• [ACTIVITY] Output every entry below exactly, without its pictures.
------------------------------------
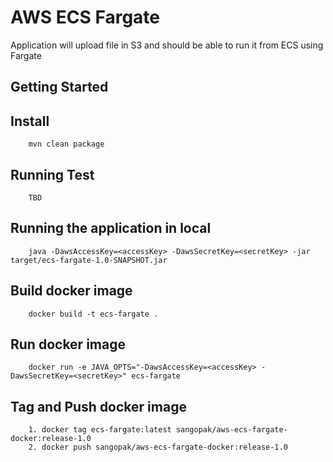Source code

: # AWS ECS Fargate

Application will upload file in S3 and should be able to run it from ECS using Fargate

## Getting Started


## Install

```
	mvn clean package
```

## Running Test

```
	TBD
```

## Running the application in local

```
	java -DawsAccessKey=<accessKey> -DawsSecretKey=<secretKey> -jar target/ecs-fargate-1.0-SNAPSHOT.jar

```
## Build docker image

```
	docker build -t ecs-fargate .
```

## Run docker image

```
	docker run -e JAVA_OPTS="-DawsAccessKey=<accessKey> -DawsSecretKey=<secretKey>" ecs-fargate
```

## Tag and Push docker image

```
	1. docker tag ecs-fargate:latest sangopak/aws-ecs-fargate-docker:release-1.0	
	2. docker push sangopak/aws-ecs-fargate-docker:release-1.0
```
------------------------------------
• [TASK RESPONSE]
Source code

: # AWS ECS Fargate

Application will upload file in S3 and should be able to run it from ECS using Fargate

## Getting Started


## Install

```
	mvn clean package
```

## Running Test

```
	TBD
```

## Running the application in local

```
	java -DawsAccessKey=<accessKey> -DawsSecretKey=<secretKey> -jar target/ecs-fargate-1.0-SNAPSHOT.jar

```
## Build docker image

```
	docker build -t ecs-fargate .
```

## Run docker image

```
	docker run -e JAVA_OPTS="-DawsAccessKey=<accessKey> -DawsSecretKey=<secretKey>" ecs-fargate
```

## Tag and Push docker image

```
	1. docker tag ecs-fargate:latest sangopak/aws-ecs-fargate-docker:release-1.0	
	2. docker push sangopak/aws-ecs-fargate-docker:release-1.0
```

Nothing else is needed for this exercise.